Sa performance remarquée contribua à rendre la race populaire parmi les éleveurs et les bergers, et cette popularité s’accrut encore après 1876. Cette année-là, Richard John Lloyd Price (1843-1923), journaliste et écrivain mais aussi juge dans des expositions canines et organisateur des premiers concours de travail au Royaume-Uni, amena à Londres 100 moutons sauvages du pays de Galles pour faire une démonstration des talents de ce chien. L’événement fut commenté par le Livestock Journal, qui décrivit l’étonnement admiratif des spectateurs devant son efficacité.

 

Il fallut toutefois attendre 1906 pour qu’un premier standard de la race soit publié. Celui-ci avait la particularité de n’être basé que sur les capacités de travail, et ne tenait aucun compte de l’apparence. La même année fut créée l’International Sheep Dog Society (ISDS), association chargée aujourd’hui encore de la promotion et de l’amélioration de cette dernière, mais en continuant de ne considérer que ses qualités de travail.

 

Le Scotch Sheep Dog prit officiellement le nom de Border Collie en 1915, mais cela ne changea rien au fait que ce chien continua à n’être élevé qu’en fonction de ses aptitudes au travail. Par conséquent, pendant la majeure partie du 20ème siècle, il continua de présenter une apparence très variable.

 

On ne commença à attacher de l’importance à ce critère qu’à partir du moment où le Kennel Club britannique reconnut la race, en 1976. À partir de là, on vit l’apparition au Royaume-Uni de deux types de lignées distinctes (d’exposition d’une part, de travail de l’autre), dont les représentants étaient inscrits dans des registres différents. En effet, les spécimens destinés au travail étaient enregistrés auprès de l’ISDS, qui continuait à ne tenir aucun compte de l’apparence, tandis que les autres (d’exposition, de sport canin et de compagnie) l’étaient auprès du Kennel Club et devaient respecter une apparence standardisée. Les individus inscrits auprès de l’ISDS qui correspondaient aux exigences du Kennel Club pouvaient obtenir d’office un enregistrement auprès de ce dernier, mais ceux qui n’étaient pas utilisés pour le travail devaient prouver leur aptitude sur troupeau pour intégrer l’ISDS.

 

Ce procédé de double enregistrement est d’ailleurs toujours en vigueur en Grande-Bretagne et a été repris dans d’autres pays – notamment en France.

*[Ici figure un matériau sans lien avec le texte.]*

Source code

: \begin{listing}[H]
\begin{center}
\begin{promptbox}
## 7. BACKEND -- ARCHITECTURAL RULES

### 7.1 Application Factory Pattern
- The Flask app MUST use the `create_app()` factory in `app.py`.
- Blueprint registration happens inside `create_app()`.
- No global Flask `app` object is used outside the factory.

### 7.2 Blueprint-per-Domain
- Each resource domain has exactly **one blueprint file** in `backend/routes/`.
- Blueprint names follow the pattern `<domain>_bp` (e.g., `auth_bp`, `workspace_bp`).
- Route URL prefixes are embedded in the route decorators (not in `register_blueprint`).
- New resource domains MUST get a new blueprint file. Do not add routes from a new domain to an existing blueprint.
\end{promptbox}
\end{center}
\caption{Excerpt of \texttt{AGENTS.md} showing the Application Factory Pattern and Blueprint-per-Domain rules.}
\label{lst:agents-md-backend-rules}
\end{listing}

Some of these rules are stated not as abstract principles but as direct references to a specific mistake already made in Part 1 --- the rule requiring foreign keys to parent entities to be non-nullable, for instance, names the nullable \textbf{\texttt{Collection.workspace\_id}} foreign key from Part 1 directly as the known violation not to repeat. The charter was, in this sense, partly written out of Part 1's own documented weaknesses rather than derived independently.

La diffusion internationale du Border Collie

On sait que des Scotch Sheep Dogs, l’ancien nom du Border Collie, furent exportés en Nouvelle-Zélande dès 1858.

 

En revanche, sa diffusion en Amérique du Nord et en Europe est nettement moins documentée. Il est toutefois probable que la race se soit fait connaître auprès des éleveurs à travers les concours de travail, suscitant le même enthousiasme qu’au Royaume-Uni. En ce qui concerne les États-Unis, le United Kennel Club (UKC) reconnut la race en 1961, suivi bien plus tard par l’American Kennel Club (AKC), en 1995. Le Club Canin Canadien (CCC) voisin en fit de même.

 

Pour ce qui est de l’Europe, on sait que les premiers spécimens furent introduits en France au début des années 70. On manque néanmoins d’informations sur sa diffusion dans d’autres pays, notamment la Belgique et la Suisse, mais la reconnaissance du Border Collie par la Fédération Cynologique Internationale (FCI) en 1977 eut un impact important sur celle-ci, puisque qu’elle entraîna celle de la centaine d’organismes cynologiques nationaux qui sont membres de la FCI. C’est le cas notamment de ceux de la France (la Société Centrale Canine, ou SCC), de la Belgique (la Société Royale Saint-Hubert, ou SRSH), de la Suisse (la Société Cynologique Suisse, ou SCS) et de nombreux autres pays européens.

 

Que ce soit dans son pays d’origine ou ailleurs, la reconnaissance du Border Collie fut donc assez tardive. Cela ne l’empêcha pas de se diffuser ensuite très largement, au point d’être aujourd’hui la race de chien de berger la plus utilisée dans le monde.